[SOURCE MATERIAL]
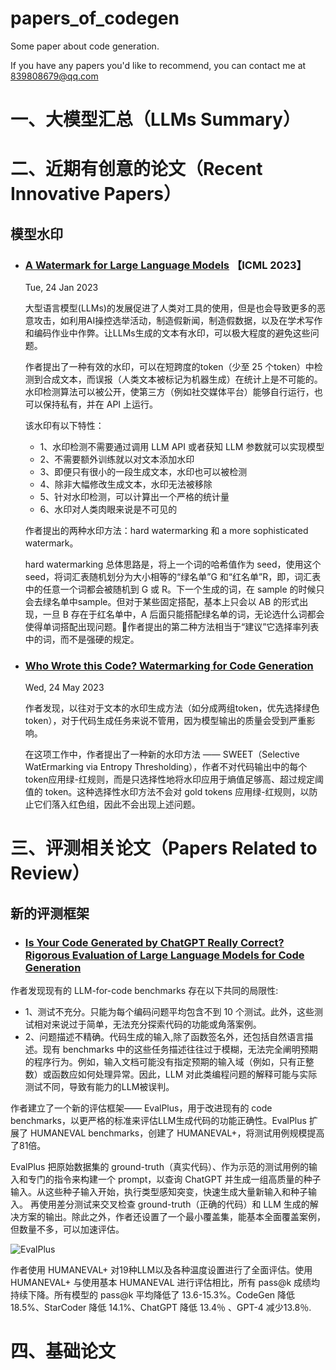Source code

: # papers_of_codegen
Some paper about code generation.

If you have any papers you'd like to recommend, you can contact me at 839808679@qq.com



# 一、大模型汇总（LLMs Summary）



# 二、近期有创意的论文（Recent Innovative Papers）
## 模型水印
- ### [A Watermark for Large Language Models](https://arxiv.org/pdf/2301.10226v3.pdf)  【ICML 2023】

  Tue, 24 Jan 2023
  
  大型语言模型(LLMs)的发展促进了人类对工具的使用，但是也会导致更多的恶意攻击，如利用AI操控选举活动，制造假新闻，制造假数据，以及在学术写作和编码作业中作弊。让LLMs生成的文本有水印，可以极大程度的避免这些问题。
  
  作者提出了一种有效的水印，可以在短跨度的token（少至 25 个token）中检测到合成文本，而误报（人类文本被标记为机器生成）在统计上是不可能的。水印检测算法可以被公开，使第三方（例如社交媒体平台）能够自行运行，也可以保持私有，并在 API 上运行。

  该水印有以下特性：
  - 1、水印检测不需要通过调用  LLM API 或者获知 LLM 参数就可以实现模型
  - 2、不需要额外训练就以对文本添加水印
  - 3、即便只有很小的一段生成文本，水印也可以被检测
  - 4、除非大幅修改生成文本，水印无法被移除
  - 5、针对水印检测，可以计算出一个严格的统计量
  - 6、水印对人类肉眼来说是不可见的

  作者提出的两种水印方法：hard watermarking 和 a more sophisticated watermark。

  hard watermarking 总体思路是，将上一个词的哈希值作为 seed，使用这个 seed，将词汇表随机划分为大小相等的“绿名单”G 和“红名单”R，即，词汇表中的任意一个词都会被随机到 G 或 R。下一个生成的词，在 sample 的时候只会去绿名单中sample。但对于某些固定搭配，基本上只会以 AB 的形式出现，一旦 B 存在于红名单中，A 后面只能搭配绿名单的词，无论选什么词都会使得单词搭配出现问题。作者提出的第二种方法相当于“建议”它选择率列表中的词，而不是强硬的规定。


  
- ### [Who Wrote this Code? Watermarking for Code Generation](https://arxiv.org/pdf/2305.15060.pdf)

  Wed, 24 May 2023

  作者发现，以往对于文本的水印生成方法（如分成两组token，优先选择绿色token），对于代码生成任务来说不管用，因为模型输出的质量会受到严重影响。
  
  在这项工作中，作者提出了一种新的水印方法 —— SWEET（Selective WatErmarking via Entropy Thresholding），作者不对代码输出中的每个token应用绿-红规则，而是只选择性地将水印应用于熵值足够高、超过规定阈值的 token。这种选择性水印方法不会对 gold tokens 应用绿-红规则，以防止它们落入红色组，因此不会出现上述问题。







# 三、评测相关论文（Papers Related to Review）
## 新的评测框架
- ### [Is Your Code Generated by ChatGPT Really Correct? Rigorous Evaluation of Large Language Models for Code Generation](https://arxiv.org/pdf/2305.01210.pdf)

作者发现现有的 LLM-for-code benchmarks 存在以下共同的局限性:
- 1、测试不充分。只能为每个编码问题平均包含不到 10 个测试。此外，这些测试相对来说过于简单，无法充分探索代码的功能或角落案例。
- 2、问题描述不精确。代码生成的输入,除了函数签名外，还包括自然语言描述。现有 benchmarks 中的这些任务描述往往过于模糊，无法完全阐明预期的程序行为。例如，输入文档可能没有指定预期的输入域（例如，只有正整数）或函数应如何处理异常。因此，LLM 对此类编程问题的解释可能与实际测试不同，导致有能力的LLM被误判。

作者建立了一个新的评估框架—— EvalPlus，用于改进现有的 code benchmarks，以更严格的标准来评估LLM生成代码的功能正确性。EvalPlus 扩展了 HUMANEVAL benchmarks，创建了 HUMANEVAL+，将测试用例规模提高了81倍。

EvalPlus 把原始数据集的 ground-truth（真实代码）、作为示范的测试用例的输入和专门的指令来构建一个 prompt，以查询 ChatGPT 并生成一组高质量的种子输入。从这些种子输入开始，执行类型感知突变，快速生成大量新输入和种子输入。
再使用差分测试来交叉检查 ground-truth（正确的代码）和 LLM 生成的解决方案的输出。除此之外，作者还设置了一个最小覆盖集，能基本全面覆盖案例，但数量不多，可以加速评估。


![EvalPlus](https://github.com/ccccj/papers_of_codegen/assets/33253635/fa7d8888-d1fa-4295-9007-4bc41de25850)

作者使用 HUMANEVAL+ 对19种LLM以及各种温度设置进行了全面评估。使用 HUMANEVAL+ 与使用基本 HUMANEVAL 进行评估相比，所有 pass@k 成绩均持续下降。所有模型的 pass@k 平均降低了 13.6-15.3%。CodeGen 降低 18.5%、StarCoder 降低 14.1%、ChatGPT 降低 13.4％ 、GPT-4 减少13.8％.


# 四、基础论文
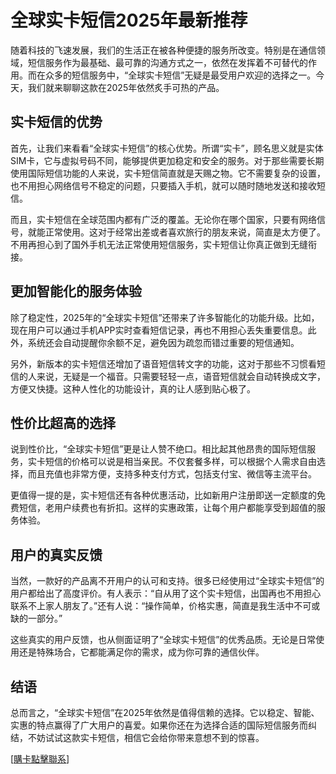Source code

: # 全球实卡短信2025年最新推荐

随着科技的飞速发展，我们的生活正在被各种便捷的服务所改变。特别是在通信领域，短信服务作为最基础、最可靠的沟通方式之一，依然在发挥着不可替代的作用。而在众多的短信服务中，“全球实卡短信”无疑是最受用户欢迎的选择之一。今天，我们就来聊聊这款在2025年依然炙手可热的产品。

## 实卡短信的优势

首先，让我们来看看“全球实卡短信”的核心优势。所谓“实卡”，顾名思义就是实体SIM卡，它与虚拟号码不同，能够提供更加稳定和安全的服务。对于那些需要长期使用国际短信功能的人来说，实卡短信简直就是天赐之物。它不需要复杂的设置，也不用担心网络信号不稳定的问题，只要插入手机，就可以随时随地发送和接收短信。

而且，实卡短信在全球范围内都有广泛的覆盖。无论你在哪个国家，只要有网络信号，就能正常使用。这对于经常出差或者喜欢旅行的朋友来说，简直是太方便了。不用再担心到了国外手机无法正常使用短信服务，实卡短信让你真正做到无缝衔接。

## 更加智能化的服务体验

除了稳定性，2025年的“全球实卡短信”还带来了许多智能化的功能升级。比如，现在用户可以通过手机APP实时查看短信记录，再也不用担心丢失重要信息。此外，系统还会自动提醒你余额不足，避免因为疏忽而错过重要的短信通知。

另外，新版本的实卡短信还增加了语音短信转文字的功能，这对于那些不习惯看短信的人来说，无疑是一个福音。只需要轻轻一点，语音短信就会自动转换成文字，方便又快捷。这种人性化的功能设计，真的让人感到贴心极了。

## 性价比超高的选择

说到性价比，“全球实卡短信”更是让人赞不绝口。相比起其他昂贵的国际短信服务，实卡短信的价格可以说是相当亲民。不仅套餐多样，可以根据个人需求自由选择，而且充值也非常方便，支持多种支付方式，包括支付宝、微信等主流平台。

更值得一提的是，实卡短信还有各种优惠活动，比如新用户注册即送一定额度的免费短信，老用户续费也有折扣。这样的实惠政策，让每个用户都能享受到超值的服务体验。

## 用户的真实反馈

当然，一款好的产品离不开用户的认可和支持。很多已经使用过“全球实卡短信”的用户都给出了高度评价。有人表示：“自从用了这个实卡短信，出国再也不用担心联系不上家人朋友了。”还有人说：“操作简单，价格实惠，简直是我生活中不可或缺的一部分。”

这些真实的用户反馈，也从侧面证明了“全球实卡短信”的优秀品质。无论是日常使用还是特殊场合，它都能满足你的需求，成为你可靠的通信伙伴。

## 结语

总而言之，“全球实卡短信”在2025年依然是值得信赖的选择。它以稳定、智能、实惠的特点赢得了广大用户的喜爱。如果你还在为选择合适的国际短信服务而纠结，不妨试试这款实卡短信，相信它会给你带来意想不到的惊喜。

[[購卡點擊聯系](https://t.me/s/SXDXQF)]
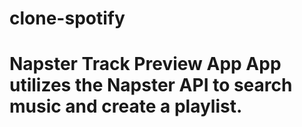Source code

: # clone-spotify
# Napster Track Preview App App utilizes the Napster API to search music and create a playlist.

[ACTION ITEM]
From the entries, copy every line in which the string "Models" can be found.

[ANSWER AREA]
- ### [A Watermark for Large Language Models](https://arxiv.org/pdf/2301.10226v3.pdf)  【ICML 2023】
- ### [Is Your Code Generated by ChatGPT Really Correct? Rigorous Evaluation of Large Language Models for Code Generation](https://arxiv.org/pdf/2305.01210.pdf)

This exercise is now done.